На Площади Разбитых Лун, где некогда торговали таинственными удовольствиями, где в освещенных факелами и занавешенных лавках припозднившийся гуляка мог купить все что угодно – от тарелки заливных угрей до венерической болезни, – на этой площади клубился туман, и оседающая влага капала в промозглую пустоту. Лавки исчезли. Их сменили сверкающий мрамор и статуя, изображающая какого-то духа и окруженная ярко освещенными фонтанами. Глухой плеск фонтанов был единственным звуком, разрушающим холестерин молчания, который сжимал в своих тисках сердце города.
Тишина царила и в темном массивном здании Незримого Университета. Если не считать…
Лузган крался по утопающим в тени коридорам, словно двуногий паук, перебегая – или, по крайней мере, быстро хромая, – от колонн к дверным проемам, пока не достиг мрачных дверей библиотеки. Здесь он нервно вгляделся в окружающую темноту и после некоторого колебания тихо, очень тихо постучал.
От тяжелой деревянной двери исходила тишина. Но в отличие от той тишины, которая держала в плену остальной город, это была внимательная, настороженная тишина. Это была неподвижность спящей кошки, которая только что открыла один глаз.
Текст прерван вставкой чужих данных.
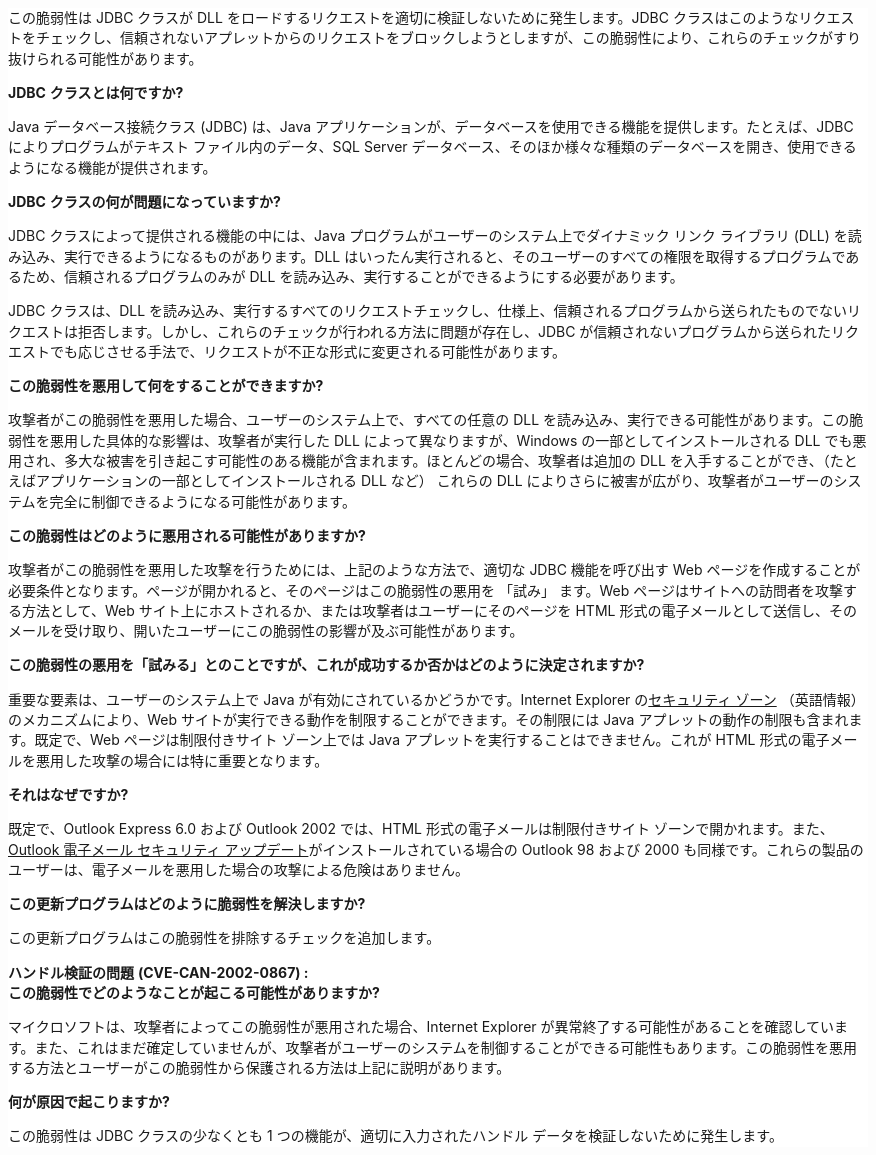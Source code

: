 この脆弱性は JDBC クラスが DLL をロードするリクエストを適切に検証しないために発生します。JDBC クラスはこのようなリクエストをチェックし、信頼されないアプレットからのリクエストをブロックしようとしますが、この脆弱性により、これらのチェックがすり抜けられる可能性があります。

  
**JDBC** **クラスとは何ですか?**
  
Java データベース接続クラス (JDBC) は、Java アプリケーションが、データベースを使用できる機能を提供します。たとえば、JDBC によりプログラムがテキスト ファイル内のデータ、SQL Server データベース、そのほか様々な種類のデータベースを開き、使用できるようになる機能が提供されます。

  
**JDBC** **クラスの何が問題になっていますか?**
  
JDBC クラスによって提供される機能の中には、Java プログラムがユーザーのシステム上でダイナミック リンク ライブラリ (DLL) を読み込み、実行できるようになるものがあります。DLL はいったん実行されると、そのユーザーのすべての権限を取得するプログラムであるため、信頼されるプログラムのみが DLL を読み込み、実行することができるようにする必要があります。  

JDBC クラスは、DLL を読み込み、実行するすべてのリクエストチェックし、仕様上、信頼されるプログラムから送られたものでないリクエストは拒否します。しかし、これらのチェックが行われる方法に問題が存在し、JDBC が信頼されないプログラムから送られたリクエストでも応じさせる手法で、リクエストが不正な形式に変更される可能性があります。

  
**この脆弱性を悪用して何をすることができますか?**
  
攻撃者がこの脆弱性を悪用した場合、ユーザーのシステム上で、すべての任意の DLL を読み込み、実行できる可能性があります。この脆弱性を悪用した具体的な影響は、攻撃者が実行した DLL によって異なりますが、Windows の一部としてインストールされる DLL でも悪用され、多大な被害を引き起こす可能性のある機能が含まれます。ほとんどの場合、攻撃者は追加の DLL を入手することができ、（たとえばアプリケーションの一部としてインストールされる DLL など） これらの DLL によりさらに被害が広がり、攻撃者がユーザーのシステムを完全に制御できるようになる可能性があります。

  
**この脆弱性はどのように悪用される可能性がありますか?**
  
攻撃者がこの脆弱性を悪用した攻撃を行うためには、上記のような方法で、適切な JDBC 機能を呼び出す Web ページを作成することが必要条件となります。ページが開かれると、そのページはこの脆弱性の悪用を 「試み」 ます。Web ページはサイトへの訪問者を攻撃する方法として、Web サイト上にホストされるか、または攻撃者はユーザーにそのページを HTML 形式の電子メールとして送信し、そのメールを受け取り、開いたユーザーにこの脆弱性の影響が及ぶ可能性があります。

  
**この脆弱性の悪用を「試みる」とのことですが、これが成功するか否かはどのように決定されますか?**
  
重要な要素は、ユーザーのシステム上で Java が有効にされているかどうかです。Internet Explorer の[セキュリティ ゾーン](https://www.microsoft.com/resources/documentation/windows/xp/all/proddocs/en-us/zone_ovr.mspx) （英語情報） のメカニズムにより、Web サイトが実行できる動作を制限することができます。その制限には Java アプレットの動作の制限も含まれます。既定で、Web ページは制限付きサイト ゾーン上では Java アプレットを実行することはできません。これが HTML 形式の電子メールを悪用した攻撃の場合には特に重要となります。

  
**それはなぜですか?**
  
既定で、Outlook Express 6.0 および Outlook 2002 では、HTML 形式の電子メールは制限付きサイト ゾーンで開かれます。また、[Outlook 電子メール セキュリティ アップデート](https://office.microsoft.com/japan/downloads/2000/out2ksec.aspx)がインストールされている場合の Outlook 98 および 2000 も同様です。これらの製品のユーザーは、電子メールを悪用した場合の攻撃による危険はありません。

  
**この更新プログラムはどのように脆弱性を解決しますか?**
  
この更新プログラムはこの脆弱性を排除するチェックを追加します。

  
**ハンドル検証の問題** **(CVE-CAN-2002-0867) :**  
**この脆弱性でどのようなことが起こる可能性がありますか?**
  
マイクロソフトは、攻撃者によってこの脆弱性が悪用された場合、Internet Explorer が異常終了する可能性があることを確認しています。また、これはまだ確定していませんが、攻撃者がユーザーのシステムを制御することができる可能性もあります。この脆弱性を悪用する方法とユーザーがこの脆弱性から保護される方法は上記に説明があります。

  
**何が原因で起こりますか?**
  
この脆弱性は JDBC クラスの少なくとも 1 つの機能が、適切に入力されたハンドル データを検証しないために発生します。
Почувствовав, что терпение на пределе, Лузган опустился на четвереньки и попытался заглянуть под дверь. Приблизив рот к пыльной, дышащей сквозняком щели под самой нижней петлей, он прошептал:
– Эй! Гм. Ты меня слышишь?
Он был уверен, что вдалеке, в темноте, что-то шевельнулось. Казначей предпринял еще одну попытку, с каждым ударом хаотически бьющегося сердца перескакивая от ужаса к надежде и обратно.
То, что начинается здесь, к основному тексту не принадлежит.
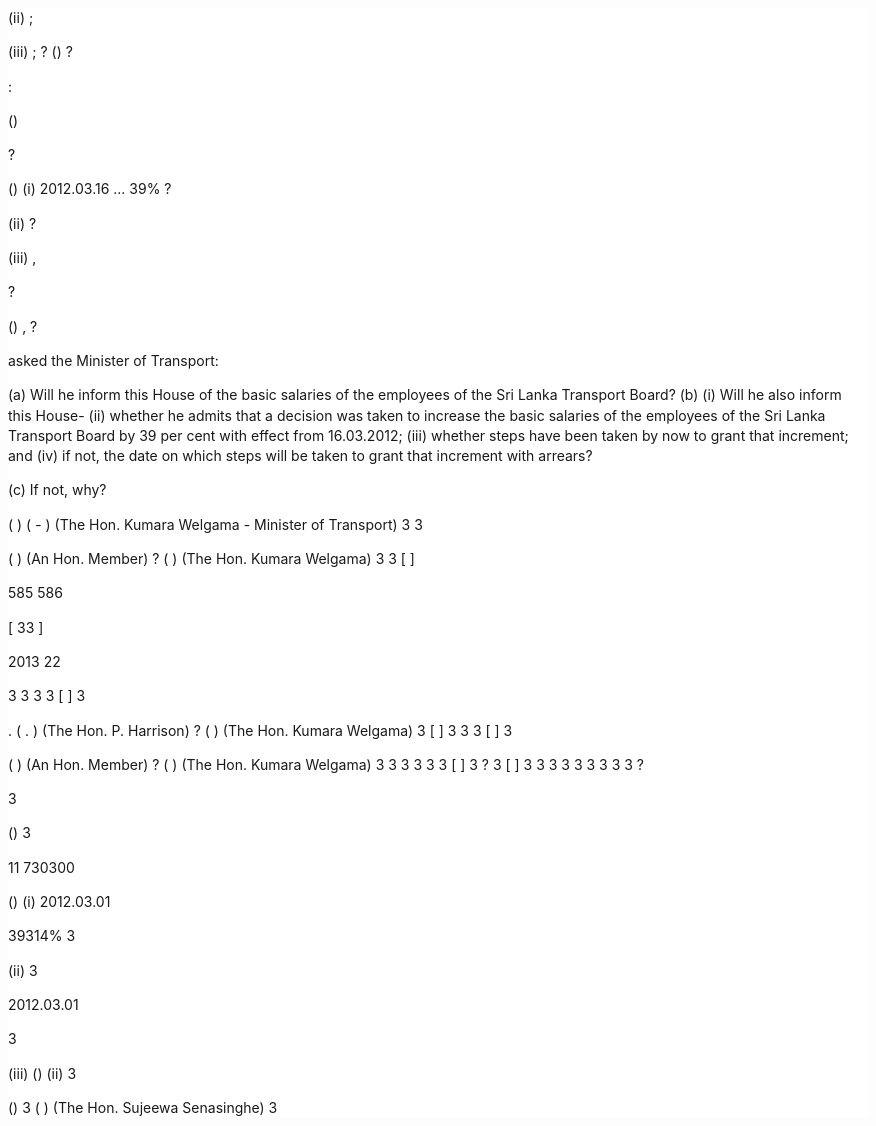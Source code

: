 (ii) ;

(iii) ; ? () ?

:

()

?

() (i) 2012.03.16 ... 39% ?

(ii) ?

(iii) ,

?

() , ?

asked the Minister of Transport:

(a) Will he inform this House of the basic salaries of the employees of the Sri Lanka Transport Board? (b) (i) Will he also inform this House- (ii) whether he admits that a decision was taken to increase the basic salaries of the employees of the Sri Lanka Transport Board by 39 per cent with effect from 16.03.2012; (iii) whether steps have been taken by now to grant that increment; and (iv) if not, the date on which steps will be taken to grant that increment with arrears?

(c) If not, why?

( ) ( - ) (The Hon. Kumara Welgama - Minister of Transport) 3 3

( ) (An Hon. Member) ? ( ) (The Hon. Kumara Welgama) 3 3 [ ]

585 586

[ 33 ]

2013 22

3 3 3 3 [ ] 3

. ( . ) (The Hon. P. Harrison) ? ( ) (The Hon. Kumara Welgama) 3 [ ] 3 3 3 [ ] 3

( ) (An Hon. Member) ? ( ) (The Hon. Kumara Welgama) 3 3 3 3 3 3 [ ] 3 ? 3 [ ] 3 3 3 3 3 3 3 3 3 ?

3

() 3

11 730300

() (i) 2012.03.01

39314% 3

(ii) 3

2012.03.01

3

(iii) () (ii) 3

() 3 ( ) (The Hon. Sujeewa Senasinghe) 3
– Слышь? Это я, гм. Лузган. Помнишь? Ты не мог бы поговорить со мной, пожалуйста?
Возможно, там, внутри, две больших кожистых ступни мягко крались из дальнего угла к двери, а может, это просто поскрипывали нервы Лузгана. Он попытался сглотнуть, избавляясь от сухости в горле, и рискнул позвать еще раз:
– Слышь, все хорошо, но только, слышь, библиотеку хотят закрыть!
Тишина стала громче. Спящая кошка навострила ухо.
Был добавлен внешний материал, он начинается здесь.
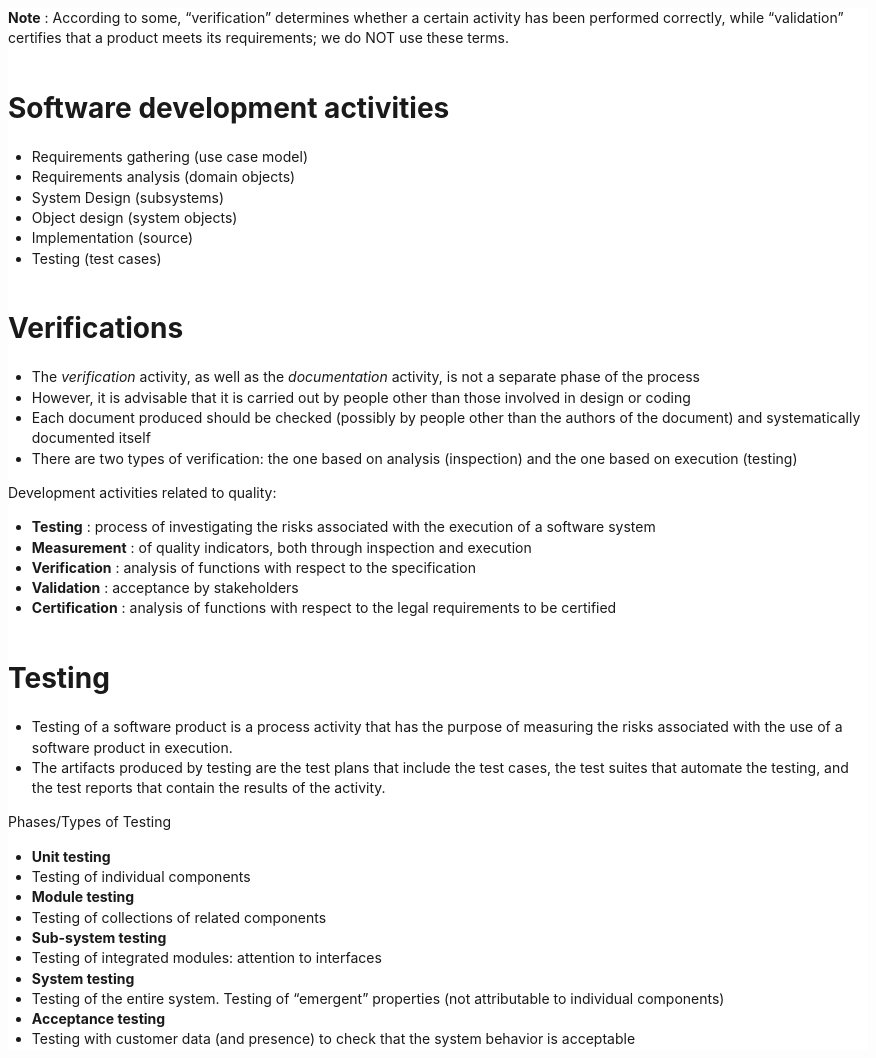 **Note** : According to some, “verification” determines whether a certain activity has been performed correctly, while “validation” certifies that a product meets its requirements; we do NOT use these terms.

# Software development activities

- Requirements gathering (use case model)
- Requirements analysis (domain objects)
- System Design (subsystems)
- Object design (system objects)
- Implementation (source)
- Testing (test cases)

# Verifications

- The _verification_ activity, as well as the _documentation_ activity, is not a separate phase of the process
- However, it is advisable that it is carried out by people other than those involved in design or coding
- Each document produced should be checked (possibly by people other than the authors of the document) and systematically documented itself
- There are two types of verification: the one based on analysis (inspection) and the one based on execution (testing)

Development activities related to quality:
- **Testing** : process of investigating the risks associated with the execution of a software system
- **Measurement** : of quality indicators, both through inspection and execution
- **Verification** : analysis of functions with respect to the specification
- **Validation** : acceptance by stakeholders
- **Certification** : analysis of functions with respect to the legal requirements to be certified

# Testing
- Testing of a software product is a process activity that has the purpose of measuring the risks associated with the use of a software product in execution.
- The artifacts produced by testing are the test plans that include the test cases, the test suites that automate the testing, and the test reports that contain the results of the activity.

Phases/Types of Testing
- **Unit testing**
- Testing of individual components
- **Module testing**
- Testing of collections of related components
- **Sub-system testing**
- Testing of integrated modules: attention to interfaces
- **System testing**
- Testing of the entire system. Testing of “emergent” properties (not attributable to individual components)
- **Acceptance testing**
- Testing with customer data (and presence) to check that the system behavior is acceptable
– То, что происходит, совершенно неправильно! – признался казначей и тут же зажал рот рукой, ужаснувшись чудовищности собственных слов.
– У-ук?
Это был наислабейший из всех возможных звуков, похожий на тараканью отрыжку.
Лузган, внезапно приободрившись, плотнее прижал губы к щели.
– Патриций там, с тобой?
– У-ук.
– А его маленький песик?
– У-ук.
– О-о. Хорошо. Лузган разлегся в уютно обволакивающей его ночи и забарабанил пальцами по холодному полу.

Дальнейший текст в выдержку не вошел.